----- SUPPLIED DATA
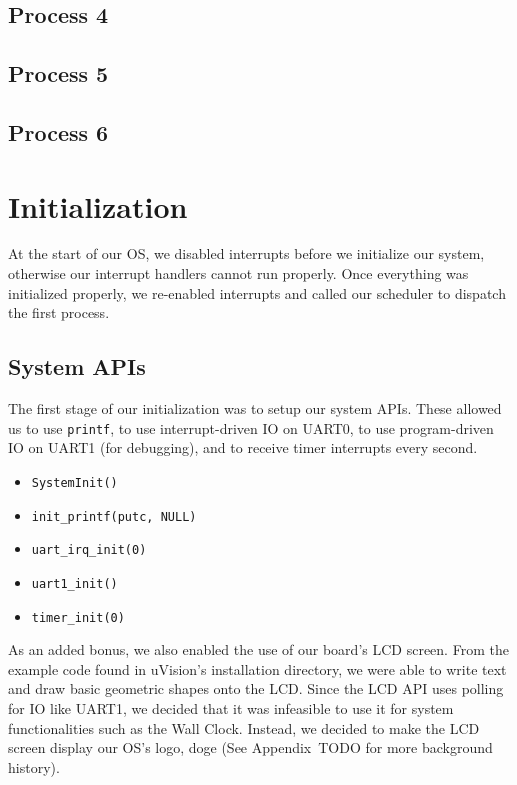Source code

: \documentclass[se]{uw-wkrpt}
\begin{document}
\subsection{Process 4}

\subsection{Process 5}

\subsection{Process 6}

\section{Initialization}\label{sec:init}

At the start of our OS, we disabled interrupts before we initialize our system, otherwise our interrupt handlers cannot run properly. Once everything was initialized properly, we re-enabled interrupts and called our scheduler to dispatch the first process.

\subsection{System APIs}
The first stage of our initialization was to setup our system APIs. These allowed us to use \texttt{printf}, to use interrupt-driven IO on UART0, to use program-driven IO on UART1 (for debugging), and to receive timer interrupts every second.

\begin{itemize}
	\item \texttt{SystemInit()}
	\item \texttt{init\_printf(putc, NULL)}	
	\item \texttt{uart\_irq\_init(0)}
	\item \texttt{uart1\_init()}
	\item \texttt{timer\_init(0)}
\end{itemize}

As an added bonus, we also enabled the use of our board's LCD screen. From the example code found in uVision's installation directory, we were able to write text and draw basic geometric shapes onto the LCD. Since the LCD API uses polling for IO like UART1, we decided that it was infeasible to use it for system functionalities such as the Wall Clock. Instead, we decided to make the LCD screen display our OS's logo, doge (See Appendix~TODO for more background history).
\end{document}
----------
WHAT TO WORK ON — Across the whole listing, reproduce each line verbatim and exclude every picture.

RESPONSE TO THE EXERCISE —
Source code

: \documentclass[se]{uw-wkrpt}
\begin{document}
\subsection{Process 4}

\subsection{Process 5}

\subsection{Process 6}

\section{Initialization}\label{sec:init}

At the start of our OS, we disabled interrupts before we initialize our system, otherwise our interrupt handlers cannot run properly. Once everything was initialized properly, we re-enabled interrupts and called our scheduler to dispatch the first process.

\subsection{System APIs}
The first stage of our initialization was to setup our system APIs. These allowed us to use \texttt{printf}, to use interrupt-driven IO on UART0, to use program-driven IO on UART1 (for debugging), and to receive timer interrupts every second.

\begin{itemize}
	\item \texttt{SystemInit()}
	\item \texttt{init\_printf(putc, NULL)}	
	\item \texttt{uart\_irq\_init(0)}
	\item \texttt{uart1\_init()}
	\item \texttt{timer\_init(0)}
\end{itemize}

As an added bonus, we also enabled the use of our board's LCD screen. From the example code found in uVision's installation directory, we were able to write text and draw basic geometric shapes onto the LCD. Since the LCD API uses polling for IO like UART1, we decided that it was infeasible to use it for system functionalities such as the Wall Clock. Instead, we decided to make the LCD screen display our OS's logo, doge (See Appendix~TODO for more background history).
\end{document}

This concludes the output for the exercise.